> _Extracted material_:
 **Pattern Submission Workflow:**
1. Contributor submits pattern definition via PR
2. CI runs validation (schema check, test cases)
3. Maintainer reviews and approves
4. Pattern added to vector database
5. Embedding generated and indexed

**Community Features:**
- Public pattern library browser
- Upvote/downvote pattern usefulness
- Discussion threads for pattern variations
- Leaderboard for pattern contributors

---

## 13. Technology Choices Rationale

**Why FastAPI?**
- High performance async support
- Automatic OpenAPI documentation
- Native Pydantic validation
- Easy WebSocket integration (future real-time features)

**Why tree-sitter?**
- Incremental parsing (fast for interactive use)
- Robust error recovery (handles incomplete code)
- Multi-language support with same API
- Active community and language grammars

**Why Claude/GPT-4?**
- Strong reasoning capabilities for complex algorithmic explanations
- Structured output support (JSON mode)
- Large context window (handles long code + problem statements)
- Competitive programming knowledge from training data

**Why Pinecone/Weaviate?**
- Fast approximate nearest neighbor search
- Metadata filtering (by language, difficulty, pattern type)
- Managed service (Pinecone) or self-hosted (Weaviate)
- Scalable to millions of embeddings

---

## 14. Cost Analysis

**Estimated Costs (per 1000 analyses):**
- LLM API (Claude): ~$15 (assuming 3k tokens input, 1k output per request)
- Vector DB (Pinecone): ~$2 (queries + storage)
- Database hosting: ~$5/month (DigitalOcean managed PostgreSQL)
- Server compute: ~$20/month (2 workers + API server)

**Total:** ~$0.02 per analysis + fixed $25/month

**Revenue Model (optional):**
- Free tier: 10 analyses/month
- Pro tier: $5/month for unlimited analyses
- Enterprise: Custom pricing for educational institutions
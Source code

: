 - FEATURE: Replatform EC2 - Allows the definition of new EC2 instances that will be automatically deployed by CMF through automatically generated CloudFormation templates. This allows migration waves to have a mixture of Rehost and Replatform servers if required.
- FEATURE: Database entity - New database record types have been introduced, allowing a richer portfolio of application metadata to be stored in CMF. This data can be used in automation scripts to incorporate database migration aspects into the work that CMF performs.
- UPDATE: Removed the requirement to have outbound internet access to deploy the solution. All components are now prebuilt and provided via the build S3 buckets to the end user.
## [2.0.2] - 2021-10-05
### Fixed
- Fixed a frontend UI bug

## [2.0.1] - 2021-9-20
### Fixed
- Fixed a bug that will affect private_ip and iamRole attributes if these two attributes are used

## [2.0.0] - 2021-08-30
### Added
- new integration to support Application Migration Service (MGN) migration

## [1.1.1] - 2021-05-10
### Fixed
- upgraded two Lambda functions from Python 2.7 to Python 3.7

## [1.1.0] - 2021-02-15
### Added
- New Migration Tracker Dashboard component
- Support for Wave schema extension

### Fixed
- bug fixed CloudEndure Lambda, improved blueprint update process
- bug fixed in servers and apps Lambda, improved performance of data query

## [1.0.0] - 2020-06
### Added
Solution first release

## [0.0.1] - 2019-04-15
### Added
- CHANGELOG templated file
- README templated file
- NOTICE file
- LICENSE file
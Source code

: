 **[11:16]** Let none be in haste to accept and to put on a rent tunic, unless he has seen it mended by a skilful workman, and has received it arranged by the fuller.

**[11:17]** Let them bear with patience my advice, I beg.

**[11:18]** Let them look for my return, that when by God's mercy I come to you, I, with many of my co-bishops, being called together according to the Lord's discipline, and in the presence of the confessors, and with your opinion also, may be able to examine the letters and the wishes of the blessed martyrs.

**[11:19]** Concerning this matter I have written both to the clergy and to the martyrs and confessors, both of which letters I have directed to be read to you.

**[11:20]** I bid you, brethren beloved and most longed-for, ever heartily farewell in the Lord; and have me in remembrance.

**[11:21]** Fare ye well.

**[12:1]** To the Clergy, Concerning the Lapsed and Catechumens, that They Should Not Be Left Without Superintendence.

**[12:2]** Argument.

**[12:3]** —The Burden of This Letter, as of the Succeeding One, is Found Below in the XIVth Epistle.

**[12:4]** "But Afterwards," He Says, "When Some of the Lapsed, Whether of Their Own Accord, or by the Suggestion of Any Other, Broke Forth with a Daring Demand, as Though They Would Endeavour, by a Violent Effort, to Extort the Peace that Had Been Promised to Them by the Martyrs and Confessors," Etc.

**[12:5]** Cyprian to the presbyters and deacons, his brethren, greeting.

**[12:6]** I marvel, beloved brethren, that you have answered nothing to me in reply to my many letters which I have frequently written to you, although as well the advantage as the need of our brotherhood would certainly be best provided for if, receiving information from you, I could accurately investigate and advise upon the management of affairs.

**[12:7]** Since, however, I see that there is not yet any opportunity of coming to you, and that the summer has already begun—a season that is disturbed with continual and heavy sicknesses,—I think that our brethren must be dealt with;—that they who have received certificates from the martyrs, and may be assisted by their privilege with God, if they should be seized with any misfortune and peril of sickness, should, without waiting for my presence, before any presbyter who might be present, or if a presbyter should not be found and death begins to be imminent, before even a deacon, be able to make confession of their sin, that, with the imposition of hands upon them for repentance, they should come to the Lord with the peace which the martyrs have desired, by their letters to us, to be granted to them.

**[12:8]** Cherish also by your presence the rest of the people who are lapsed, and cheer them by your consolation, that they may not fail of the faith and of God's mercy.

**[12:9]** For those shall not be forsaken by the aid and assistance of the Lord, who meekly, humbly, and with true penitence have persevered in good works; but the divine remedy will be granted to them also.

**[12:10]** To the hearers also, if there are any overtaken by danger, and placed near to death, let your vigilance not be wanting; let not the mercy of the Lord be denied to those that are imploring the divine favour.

> _Your instructions_: Look through the entries and copy every line in which the string "validation" appears.

> _Written response_:
2. CI runs validation (schema check, test cases)
- Native Pydantic validation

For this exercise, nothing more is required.